Really Cheap Websites

There are a number of websites that offer to build you a really inexpensive website if you're willing to do some of the work. Most of these have proprietary software behind them that let you build the website by selecting backgrounds, layouts, and fonts, entering your own text and images, and then activating them. As with anything, they have their good points and their bad points.

The good points are obvious -- low cost and a quick route to an active website.

The bad points are less obvious: The least obvious to most non-techies is that you're usually married to the company that runs the build-it-yourself website. Since it's built on proprietary software, you can't pick up your website and take it somewhere else as you can with a website built with traditional HTML. Well, actually, it can be done, but it can be fairly complex. In fact, you'll need a good website developer to help you. And since dotcom companies can go under without warning, we recommend preparing for that eventuality by downloading the entire site so that you have something for the web developer to work with if it becomes necessary. Remember to download a new copy any time you change the site.

The other major bad point is that your website is limited to what the building site supports. If you want a feature they don't support, you're out of luck unless you can convince them to add it to their features. There are a few situations where you can get around that -- e-commerce, for example, can often be done on an external site and made to look like it's part of the main site.

Doing Your Part to Keep the Internet Going

Once upon a time, keeping your version of Windows patched was strictly for your own benefit -- it would protect you against some viruses and it might make your system work a little better in certain situations. That time has passed. Keeping your system patched is now part of your responsibility as a user of the Internet. Why so? Consider this scenario: Someone discovers a vulnerability in the Windows operating system. They send out email with a virus that takes advantage of this vulnerability. Some percentage of naive users open the attachment and infect their system (because the number of Windows systems on the Internet is huge, even a small percentage is a large number). It causes no obvious problem on the infected machine, so nobody notices at first. What it has done, however, is transform that machine into a remote attacker just waiting for the right trigger signal.

When that signal arrives, all the infected systems attack at once. Usually the attack is aimed at bringing down a specific website -- thousands of systems send a request to that website, it is overwhelmed and soon crashes. But this attack does much more -- frequently, whole sections of the Internet will be slowed or even stopped by the sheer volume of the messages. Other sections of the Internet try to pick up the load and become overloaded, slowing the whole Internet to a crawl. For many users, the Internet becomes useless until the attack dies down and systems recover, which could take hours or even days.

In many, maybe even most, of these cases, the virus would not have been able to take control of a machine if it had been patched. And also in most cases the patch was available before the attack took place -- in one case the patch was available a couple of months before the attack. Unfortunately, many users don't bother to patch their systems, even though the patches are available free of charge from Microsoft's website, and can be installed quickly and easily using Windows Update.

Is it Microsoft's Fault?

Microsoft certainly could have designed Windows to be less vulnerable. Note that the operative words are "less vulnerable." An operating system is enormously complex, and there is no way to design one without some vulnerabilities. However, that doesn't change our responsibility as Windows users to keep it repaired. After all, if you buy a car that has repeated brake problems because of a poor design, you still fix the brakes when they fail, don't you?

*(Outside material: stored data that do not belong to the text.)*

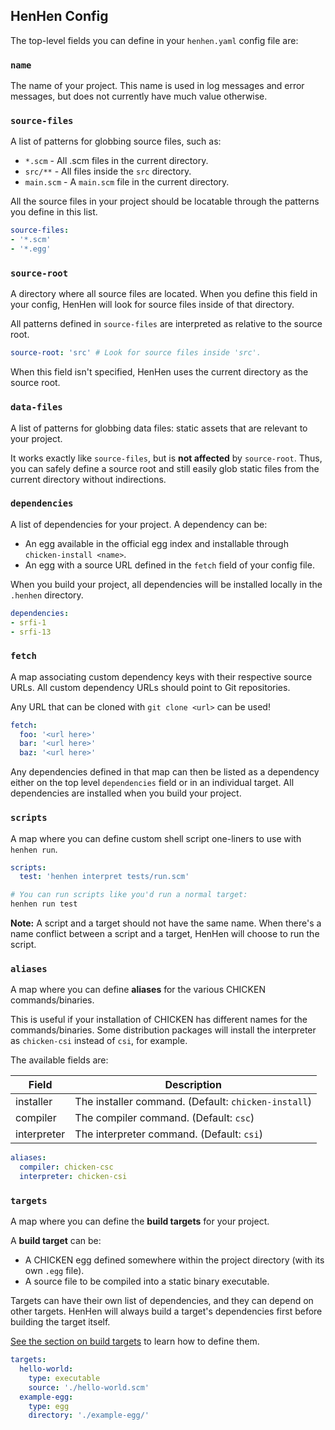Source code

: ## HenHen Config

The top-level fields you can define in your `henhen.yaml` config file are:

### `name`

The name of your project. This name is used in log messages and error messages, but does not currently have much value otherwise.

### `source-files`

A list of patterns for globbing source files, such as:

- `*.scm`    - All .scm files in the current directory.
- `src/**`   - All files inside the `src` directory.
- `main.scm` - A `main.scm` file in the current directory.

All the source files in your project should be locatable through the patterns you define in this list.

```yaml
source-files:
- '*.scm'
- '*.egg'
```

### `source-root`

A directory where all source files are located. When you define this field in your config, HenHen will look for source files inside of that directory.

All patterns defined in `source-files` are interpreted as relative to the source root.
```yaml
source-root: 'src' # Look for source files inside 'src'.
```
When this field isn't specified, HenHen uses the current directory as the source root.

### `data-files`

A list of patterns for globbing data files: static assets that are relevant to your project.

It works exactly like `source-files`, but is **not affected** by `source-root`. Thus, you can safely define a source root and still easily glob static files from the current directory without indirections.

### `dependencies`

A list of dependencies for your project. A dependency can be: 

- An egg available in the official egg index and installable through `chicken-install <name>`.
- An egg with a source URL defined in the `fetch` field of your config file.

When you build your project, all dependencies will be installed locally in the `.henhen` directory.

```yaml
dependencies:
- srfi-1
- srfi-13
```

### `fetch`

A map associating custom dependency keys with their respective source URLs. All custom dependency URLs should point to Git repositories.

Any URL that can be cloned with `git clone <url>` can be used!
```yaml
fetch:
  foo: '<url here>'
  bar: '<url here>'
  baz: '<url here>'
```
Any dependencies defined in that map can then be listed as a dependency either on the top level `dependencies` field or in an individual target. All dependencies are installed when you build your project.

### `scripts`

A map where you can define custom shell script one-liners to use with `henhen run`.

```yaml
scripts:
  test: 'henhen interpret tests/run.scm'
```
```bash
# You can run scripts like you'd run a normal target:
henhen run test
```
**Note:** A script and a target should not have the same name. When there's a name conflict between a script and a target, HenHen will choose to run the script.

### `aliases`

A map where you can define **aliases** for the various CHICKEN commands/binaries.

This is useful if your installation of CHICKEN has different names for the commands/binaries. Some distribution packages will install the interpreter as `chicken-csi` instead of `csi`, for example.

The available fields are:

| Field       | Description                                         |
|-------------|-----------------------------------------------------|
| installer   | The installer command. (Default: `chicken-install`) |
| compiler    | The compiler command. (Default: `csc`)              |
| interpreter | The interpreter command. (Default: `csi`)           |

```yaml
aliases:
  compiler: chicken-csc
  interpreter: chicken-csi
```

### `targets`

A map where you can define the **build targets** for your project.

A **build target** can be:

- A CHICKEN egg defined somewhere within the project directory (with its own `.egg` file).
- A source file to be compiled into a static binary executable.

Targets can have their own list of dependencies, and they can depend on other targets. HenHen will always build a target's dependencies first before building the target itself.

[See the section on build targets](#build-targets) to learn how to define them.

```yaml
targets:
  hello-world:
    type: executable
    source: './hello-world.scm'
  example-egg:
    type: egg
    directory: './example-egg/'
```
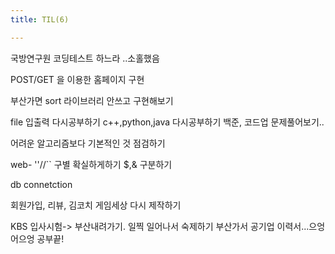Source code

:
 ```yaml
---
title: TIL(6)

---
```

국방연구원 코딩테스트 하느라 ..소홀했음

POST/GET 을 이용한 홈페이지 구현

부산가면 sort 라이브러리 안쓰고 구현해보기

file 입출력 다시공부하기
c++,python,java 다시공부하기
백준, 코드업 문제풀어보기..

어려운 알고리즘보다 기본적인 것 점검하기

web-
''//`` 구별 확실하게하기
$,& 구분하기

db connetction

회원가입, 리뷰, 김코치 게임세상 다시 제작하기

KBS 입사시험-> 부산내려가기.
일찍 일어나서 숙제하기
부산가서 공기업 이력서...으엉어으엉
공부끝!
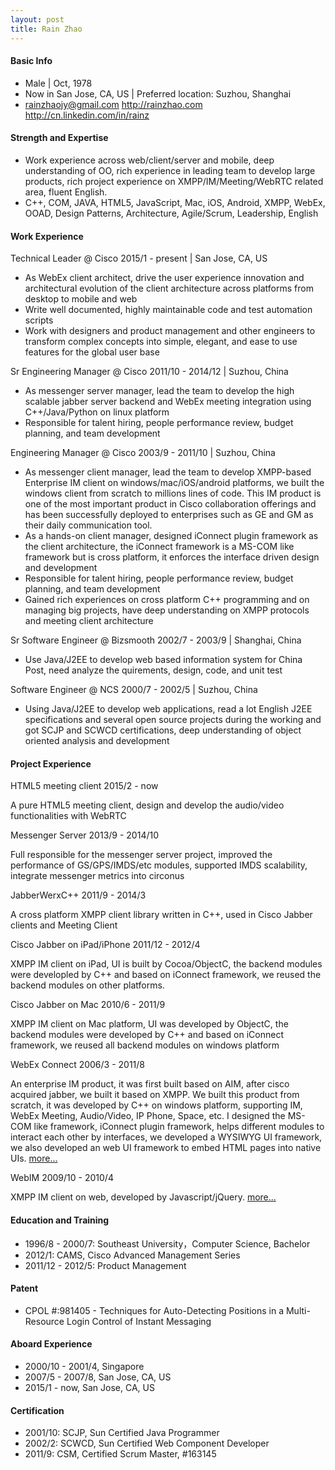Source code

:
 ```yaml
---
layout: post
title: Rain Zhao
---
```


#### Basic Info

* Male | Oct, 1978
* Now in San Jose, CA, US | Preferred location: Suzhou, Shanghai
* <i class="fa fa-envelope"></i> [rainzhaojy@gmail.com](mailto:rainzhaojy@gmail.com) <i class="fa fa-home"></i> <http://rainzhao.com> <i class="fa fa-linkedin"></i> <http://cn.linkedin.com/in/rainz>

#### Strength and Expertise

* Work experience across web/client/server and mobile, deep understanding of OO, rich experience in leading team to develop large products, rich project experience on XMPP/IM/Meeting/WebRTC related area, fluent English.
* C++, COM, JAVA, HTML5, JavaScript, Mac, iOS, Android, XMPP, WebEx, OOAD, Design Patterns, Architecture, Agile/Scrum, Leadership, English

#### Work Experience

<div><span class="fw-500">Technical Leader @ Cisco</span>
 <span class="fw-300 medium push-right">2015/1 - present | San Jose, CA, US</span></div>

* As WebEx client architect, drive the user experience innovation and architectural evolution of the client architecture across platforms from desktop to mobile and web
* Write well documented, highly maintainable code and test automation scripts
* Work with designers and product management and other engineers to transform complex concepts into simple, elegant, and ease to use features for the global user base

<div><span class="fw-500">Sr Engineering Manager @ Cisco</span>
 <span class="fw-300 medium push-right">2011/10 - 2014/12 | Suzhou, China</span></div>

* As messenger server manager, lead the team to develop the high scalable jabber server backend and WebEx meeting integration using C++/Java/Python on linux platform
* Responsible for talent hiring, people performance review, budget planning, and team development

<div><span class="fw-500">Engineering Manager @ Cisco</span>
 <span class="fw-300 medium push-right">2003/9 - 2011/10 | Suzhou, China</span></div>

* As messenger client manager, lead the team to develop XMPP-based Enterprise IM client on windows/mac/iOS/android platforms, we built the windows client from scratch to millions lines of code. This IM product is one of the most important product in Cisco collaboration offerings and has been successfully deployed to enterprises such as GE and GM as their daily communication tool.
* As a hands-on client manager, designed iConnect plugin framework as the client architecture, the iConnect framework is a MS-COM like framework but is cross platform, it enforces the interface driven design and development
* Responsible for talent hiring, people performance review, budget planning, and team development
* Gained rich experiences on cross platform C++ programming and on managing big projects, have deep understanding on XMPP protocols and meeting client architecture

<div><span class="fw-500">Sr Software Engineer @ Bizsmooth</span>
 <span class="fw-300 medium push-right">2002/7 - 2003/9 | Shanghai, China</span></div>

* Use Java/J2EE to develop web based information system for China Post, need analyze the quirements, design, code, and unit test

<div><span class="fw-500">Software Engineer @ NCS</span>
 <span class="fw-300 medium push-right">2000/7 - 2002/5 | Suzhou, China</span></div>

* Using Java/J2EE to develop web applications, read a lot English J2EE specifications and several open source projects during the working and got SCJP and SCWCD certifications, deep understanding of object oriented analysis and development

#### Project Experience

<p><span class="fw-500">HTML5 meeting client</span> <span class="fw-300 medium push-right">2015/2 - now</span></p>

A pure HTML5 meeting client, design and develop the audio/video functionalities with WebRTC

<p><span class="fw-500">Messenger Server</span> <span class="fw-300 medium push-right">2013/9 - 2014/10</span></p>

Full responsible for the messenger server project, improved the performance of GS/GPS/IMDS/etc modules, supported IMDS scalability, integrate messenger metrics into circonus

<p><span class="fw-500">JabberWerxC++</span> <span class="fw-300 medium push-right">2011/9 - 2014/3</span></p>

A cross platform XMPP client library written in C++, used in Cisco Jabber clients and Meeting Client

<p><span class="fw-500">Cisco Jabber on iPad/iPhone</span> <span class="fw-300 medium push-right">2011/12 - 2012/4</span></p>

XMPP IM client on iPad, UI is built by Cocoa/ObjectC, the backend modules were developled by C++ and based on iConnect framework, we reused the backend modules on other platforms.

<p><span class="fw-500">Cisco Jabber on Mac</span> <span class="fw-300 medium push-right">2010/6 - 2011/9</span></p>

XMPP IM client on Mac platform, UI was developed by ObjectC, the backend modules were developed by C++ and based on iConnect framework, we reused all backend modules on windows platform

<p><span class="fw-500">WebEx Connect</span> <span class="fw-300 medium push-right">2006/3 - 2011/8</span></p>

An enterprise IM product, it was first built based on AIM, after cisco acquired jabber, we built it based on XMPP. We built this product from scratch, it was developed by C++ on windows platform, supporting IM, WebEx Meeting, Audio/Video, IP Phone, Space, etc.
I designed the MS-COM like framework, iConnect plugin framework, helps different modules to interact each other by interfaces, we developed a WYSIWYG UI framework, we also developed an web UI framework to embed HTML pages into native UIs. [more...](http://www.webex.com/quicktour/connect)

<p><span class="fw-500">WebIM</span> <span class="fw-300 medium push-right">2009/10 - 2010/4</span></p>

XMPP IM client on web, developed by Javascript/jQuery. [more...](https://im.ciscowebex.com)

#### Education and Training

* 1996/8 - 2000/7: Southeast University，Computer Science, Bachelor
* 2012/1: CAMS, Cisco Advanced Management Series
* 2011/12 - 2012/5: Product Management

#### Patent

* CPOL #:981405 - Techniques for Auto-Detecting Positions in a Multi-Resource Login Control of Instant Messaging

#### Aboard Experience

* 2000/10 - 2001/4, Singapore
* 2007/5 - 2007/8, San Jose, CA, US
* 2015/1 - now, San Jose, CA, US

#### Certification

* 2001/10: SCJP, Sun Certified Java Programmer
* 2002/2: SCWCD, Sun Certified Web Component Developer
* 2011/9: CSM, Certified Scrum Master, #163145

As consumers we should certainly insist that Microsoft make newer versions of Windows less vulnerable. But in the meantime, we have the responsibility to keep our current systems patched.

Is Linux Better?

Not necessarily better, but certainly not as attractive a target for virus writers. In the screwy world of virus writers, more havoc and publicity confers more status. So knocking out a small percentage of the Linux systems on the Internet wouldn't cause the havoc and publicity that knocking out the same percentage of Windows systems does. In case you're wondering, Linux has been found to have vulnerabilities and has needed patches. But with relatively few systems out in the world, nobody gets very excited about it when it happens, and nothing serious happens if a percentage of Linux users don't install the patch. If Linux begins to really challenge Windows' hold on the consumer market, our bet is that the script-kiddies of the world will take notice. They will find ways to attack it, and then Linux patches will be necessary.

There is an easy solution

To their credit, Microsoft does provide an easy way to download and install patches automatically as they become available. We can already hear some of you techies objecting that some of the patches have proven problematic and caused problems to some systems. We know that. But the number of problematic patches has been small and is frequently an interaction between the patch and certain system designs, so most users will never see one. And generally a patch can be removed if it turns out to cause a problem with a specific system. If you have Windows 2000 or Windows XP, Automatic Update is already installed (it's in the Control Panel) and only needs to be enabled.

So remember: Patching your operating system is no longer optional if you want to be a responsible user of the Internet. Yes, this goes for Linux systems owners too -- as the number of Linux systems grows, the impact of not patching them will grow accordingly.

Thanks for joining us this month. See you next month.